Questions of financial services and risk assessment also touch on another
offshoot of payments and remittances – KYC (know your customer) or, in
other words, *prove your identity*. As Josh Constine
<https://techcrunch.com/2019/06/18/facebook-libra/>puts it, ‘the 1.7
billion people who lack a bank account might choose whoever offers them a
financial services alternative as their online identity provider too.’ Here
Facebook becomes the arbiter of a global, sovereign, digital identity. Couple
this with Facebook’s recent investigations into a ‘trustworthiness score’
for its 2 billion users and you’re looking at something a lot like Alipay’s
Sesame Credit score, or even Chinese Social Credit.

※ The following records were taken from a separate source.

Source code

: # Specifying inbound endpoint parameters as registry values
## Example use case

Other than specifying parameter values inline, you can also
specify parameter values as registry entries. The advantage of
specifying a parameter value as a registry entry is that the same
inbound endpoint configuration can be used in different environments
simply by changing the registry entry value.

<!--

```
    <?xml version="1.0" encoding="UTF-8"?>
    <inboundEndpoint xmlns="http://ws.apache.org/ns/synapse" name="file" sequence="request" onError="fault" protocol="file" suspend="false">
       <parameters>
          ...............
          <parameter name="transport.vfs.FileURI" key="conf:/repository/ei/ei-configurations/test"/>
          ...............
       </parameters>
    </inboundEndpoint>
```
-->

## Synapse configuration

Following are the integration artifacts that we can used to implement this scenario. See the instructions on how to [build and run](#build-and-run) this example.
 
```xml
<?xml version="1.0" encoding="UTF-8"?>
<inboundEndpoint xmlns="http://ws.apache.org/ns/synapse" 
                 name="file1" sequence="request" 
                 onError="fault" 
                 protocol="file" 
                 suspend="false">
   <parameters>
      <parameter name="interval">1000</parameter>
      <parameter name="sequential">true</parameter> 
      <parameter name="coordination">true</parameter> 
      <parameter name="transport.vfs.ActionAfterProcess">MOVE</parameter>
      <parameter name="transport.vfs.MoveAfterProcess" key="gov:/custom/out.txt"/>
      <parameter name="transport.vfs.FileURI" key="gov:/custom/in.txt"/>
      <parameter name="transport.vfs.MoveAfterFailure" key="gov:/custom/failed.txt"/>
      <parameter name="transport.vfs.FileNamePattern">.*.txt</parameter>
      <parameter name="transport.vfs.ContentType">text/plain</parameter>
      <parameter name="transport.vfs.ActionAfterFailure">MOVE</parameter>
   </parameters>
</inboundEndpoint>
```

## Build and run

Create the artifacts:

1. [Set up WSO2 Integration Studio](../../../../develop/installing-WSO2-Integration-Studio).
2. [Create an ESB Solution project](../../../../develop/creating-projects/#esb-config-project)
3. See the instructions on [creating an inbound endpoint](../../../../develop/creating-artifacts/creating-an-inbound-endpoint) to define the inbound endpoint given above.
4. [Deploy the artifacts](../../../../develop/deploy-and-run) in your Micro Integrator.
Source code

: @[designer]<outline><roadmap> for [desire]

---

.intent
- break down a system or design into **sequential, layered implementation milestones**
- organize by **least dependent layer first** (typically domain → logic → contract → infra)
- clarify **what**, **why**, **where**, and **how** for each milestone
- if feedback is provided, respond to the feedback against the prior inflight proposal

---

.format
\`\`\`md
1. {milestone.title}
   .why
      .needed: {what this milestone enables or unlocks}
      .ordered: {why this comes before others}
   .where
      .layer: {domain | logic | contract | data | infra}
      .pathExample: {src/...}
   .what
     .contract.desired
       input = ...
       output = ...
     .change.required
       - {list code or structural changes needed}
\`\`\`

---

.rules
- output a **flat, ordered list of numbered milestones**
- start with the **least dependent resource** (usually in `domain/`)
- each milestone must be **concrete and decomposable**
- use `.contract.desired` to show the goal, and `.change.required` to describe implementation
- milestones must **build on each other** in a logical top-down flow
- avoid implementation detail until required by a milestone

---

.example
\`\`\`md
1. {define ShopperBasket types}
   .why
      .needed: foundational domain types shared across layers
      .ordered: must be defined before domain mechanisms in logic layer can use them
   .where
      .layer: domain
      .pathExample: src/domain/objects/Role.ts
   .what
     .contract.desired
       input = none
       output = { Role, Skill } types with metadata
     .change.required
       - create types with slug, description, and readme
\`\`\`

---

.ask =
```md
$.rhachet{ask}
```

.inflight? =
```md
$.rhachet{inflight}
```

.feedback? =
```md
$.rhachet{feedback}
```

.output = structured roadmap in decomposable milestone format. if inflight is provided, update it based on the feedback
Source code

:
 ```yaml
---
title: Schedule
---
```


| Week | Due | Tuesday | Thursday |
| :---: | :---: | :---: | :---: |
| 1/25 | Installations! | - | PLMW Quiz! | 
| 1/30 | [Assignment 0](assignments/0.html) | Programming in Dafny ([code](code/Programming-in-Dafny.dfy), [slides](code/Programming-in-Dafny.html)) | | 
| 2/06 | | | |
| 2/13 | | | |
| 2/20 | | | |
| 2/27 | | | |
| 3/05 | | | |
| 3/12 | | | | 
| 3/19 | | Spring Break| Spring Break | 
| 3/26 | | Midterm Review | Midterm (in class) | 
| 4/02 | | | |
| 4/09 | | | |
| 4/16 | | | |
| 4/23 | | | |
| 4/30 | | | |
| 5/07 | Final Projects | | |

So too, the membership structure of the Libra association gives a clue that
the longer aim is probably an integrated app and includes partners not only
in payments, but in e-commerce, ride-sharing apps and micro-lending. When a
platform with this kind of monopoly over social communications issues what
amounts to a global coin and identity system, this has huge implications
for the future of money, privacy and the overall structure of the global
economy.


The whitepaper claims that financial data gathered by Calibra (the digital
app associated with the coin) won’t be used for targeted advertising or
shared with Facebook or third parties “without consumer consent”. But
seriously, when a platform the size of Facebook controls everything from
your social connections to your payments through to your proof of identity,
what choice will a user really have to refuse consent or to opt out in the
future?



*#4 Libra's Blockchain is not a decentralised database or even a chain of
blocks. It's business as usual.*



For those with a particular interest in the ins and outs of the token, I’d
direct you to this Techcrunch article
<https://techcrunch.com/2019/06/18/facebook-libra/> that does a great
breakdown of the overall issues concerning issuance of the tokens, exchange
and cashing out. A few things to note, however, are that Facebook are
trying to counteract the volatility associated with cryptocurrencies like
Ether and Bitcoin by creating a coin that is backed by ‘real world assets’.
In turn the assets in question are designed to be as non-volatile as
possible (things that don’t fluctuate significantly in value) such as gold,
short-term government securities and bank deposits. Bypassing some of the
wild fluctuations of other crypto-coins and difficulties with transaction
speeds and recourse, Libra is trying to cash in on some of the positives,
such as the security of cryptographic encryption and the ease of settlement
and transfer of funds across borders.



A read of the whitepaper shows that the blockchain in question is not a
decentralised database or even a chain of blocks but a permissioned
database managed by the 28 investing partners listed above. Business as
usual then. The system uses a new programming language called 'move' for
issuing smart contracts. But it does take certain aspects of the
blockchain, such as the ability to prevent double sending of digital assets
and automatic clearance of transactions using cryptographic proof through a
byzantine fault tolerance system. Talk of 'Blockchain' then seems to be
mostly lip service to greater transparency and privacy. It’s possibly an
attempt to offset growing criticisms and privacy concerns with the gloss of
transparency and decentralisation associated with early iterations of the
blockchain.



*#5 Libra might come to nothing*



 Of course, all of this might come to nothing. This isn’t the first time
that Facebook has attempted to launch a digital wallet. See a recent Financial
Times article
<https://www.ft.com/content/5535fb3a-91ea-11e9-b7ea-60e35ef678d2> for more
details on the specific regulatory hurdles that the cryptocurrency may face
when a company the size of Facebook try to take on the banks. A
proliferation of speculative ICOs and even Bitcoin might be one thing, but
when a force the size of Facebook enters this space, significant financial
regulation surely won’t be far behind. And finally, who knows, Libra might
also be the mainstream push that actually empowers people to engage with
less mainstream alternatives as more than speculative instruments,
normalising alternative forms of money for users who are still unfamiliar
with the technology. But probably not.